Records for the exercise —

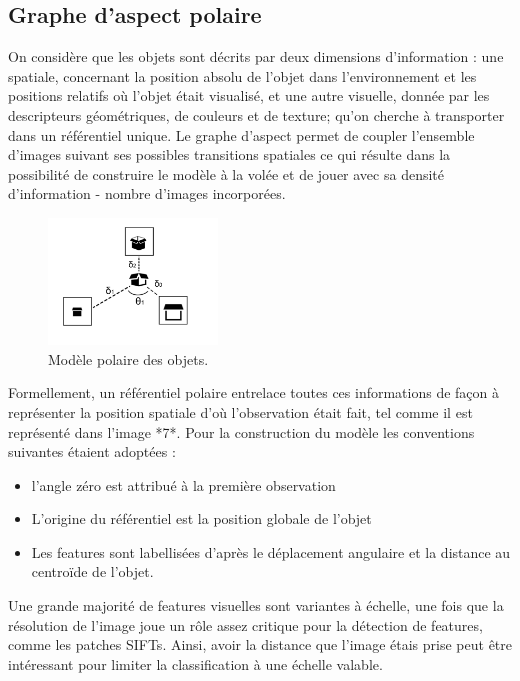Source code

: \subsection {Graphe d'aspect polaire}

On considère que les objets sont décrits par deux dimensions
d'information : une spatiale, concernant la position absolu de l'objet
dans l'environnement et les positions relatifs où l'objet était
visualisé, et une autre visuelle, donnée par les descripteurs
géométriques, de couleurs et de texture; qu'on cherche à transporter
dans un référentiel unique. Le graphe d'aspect permet de coupler
l'ensemble d'images suivant ses possibles transitions spatiales ce qui
résulte dans la possibilité de construire le modèle à la volée et de
jouer avec sa densité d'information - nombre d'images incorporées.

\begin{figure}[H]
  \centering
  \includegraphics[width=0.4\textwidth]{object_model.png}
  \caption{Modèle polaire des objets.}
\end{figure}

Formellement, un référentiel polaire entrelace toutes ces informations
de façon à représenter la position spatiale d'où l'observation était
fait, tel comme il est représenté dans l'image *7*. Pour la
construction du modèle les conventions suivantes étaient adoptées :
\begin{itemize}
\item l'angle zéro est attribué à la première observation
\item L'origine du référentiel est la position globale de l’objet
\item Les features sont labellisées d'après le déplacement angulaire
  et la distance au centroïde de l'objet.
\end{itemize}

Une grande majorité de features visuelles sont variantes à échelle, une
fois que la résolution de l’image joue un rôle assez critique pour la
détection de features, comme les patches SIFTs. Ainsi, avoir la distance
que l’image étais prise peut être intéressant pour limiter la
classification à une échelle valable.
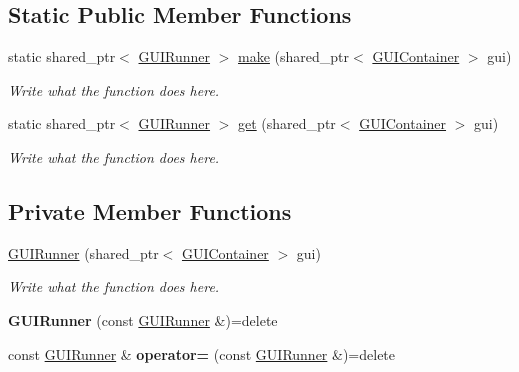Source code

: \subsection*{Static Public Member Functions}
\begin{DoxyCompactItemize}
\item 
static shared\+\_\+ptr$<$ \hyperlink{classGUIRunner}{G\+U\+I\+Runner} $>$ \hyperlink{classGUIRunner_a75d10817e13347f279c658ef35e18686}{make} (shared\+\_\+ptr$<$ \hyperlink{classGUIContainer}{G\+U\+I\+Container} $>$ gui)
\begin{DoxyCompactList}\small\item\em Write what the function does here. \end{DoxyCompactList}\item 
static shared\+\_\+ptr$<$ \hyperlink{classGUIRunner}{G\+U\+I\+Runner} $>$ \hyperlink{classGUIRunner_a5e79f6335a17c69fa02eac997cc610bf}{get} (shared\+\_\+ptr$<$ \hyperlink{classGUIContainer}{G\+U\+I\+Container} $>$ gui)
\begin{DoxyCompactList}\small\item\em Write what the function does here. \end{DoxyCompactList}\end{DoxyCompactItemize}
\subsection*{Private Member Functions}
\begin{DoxyCompactItemize}
\item 
\hyperlink{classGUIRunner_addadbd965220a1a8d699dc6dcd3e211b}{G\+U\+I\+Runner} (shared\+\_\+ptr$<$ \hyperlink{classGUIContainer}{G\+U\+I\+Container} $>$ gui)
\begin{DoxyCompactList}\small\item\em Write what the function does here. \end{DoxyCompactList}\item 
\hypertarget{classGUIRunner_aca0cc460589930f95ff6eee66e1028a2}{{\bfseries G\+U\+I\+Runner} (const \hyperlink{classGUIRunner}{G\+U\+I\+Runner} \&)=delete}\label{classGUIRunner_aca0cc460589930f95ff6eee66e1028a2}

\item 
\hypertarget{classGUIRunner_afd663758b5632f28b6544479a055de2c}{const \hyperlink{classGUIRunner}{G\+U\+I\+Runner} \& {\bfseries operator=} (const \hyperlink{classGUIRunner}{G\+U\+I\+Runner} \&)=delete}\label{classGUIRunner_afd663758b5632f28b6544479a055de2c}

\end{DoxyCompactItemize}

Task item — Reproduce exactly, and with no other material, the lines between those holding "l'ensemble d'images suivant" and "la première observation", inclusive.

Answer to this problem —
l'ensemble d'images suivant ses possibles transitions spatiales ce qui
résulte dans la possibilité de construire le modèle à la volée et de
jouer avec sa densité d'information - nombre d'images incorporées.

\begin{figure}[H]
  \centering
  \includegraphics[width=0.4\textwidth]{object_model.png}
  \caption{Modèle polaire des objets.}
\end{figure}

Formellement, un référentiel polaire entrelace toutes ces informations
de façon à représenter la position spatiale d'où l'observation était
fait, tel comme il est représenté dans l'image *7*. Pour la
construction du modèle les conventions suivantes étaient adoptées :
\begin{itemize}
\item l'angle zéro est attribué à la première observation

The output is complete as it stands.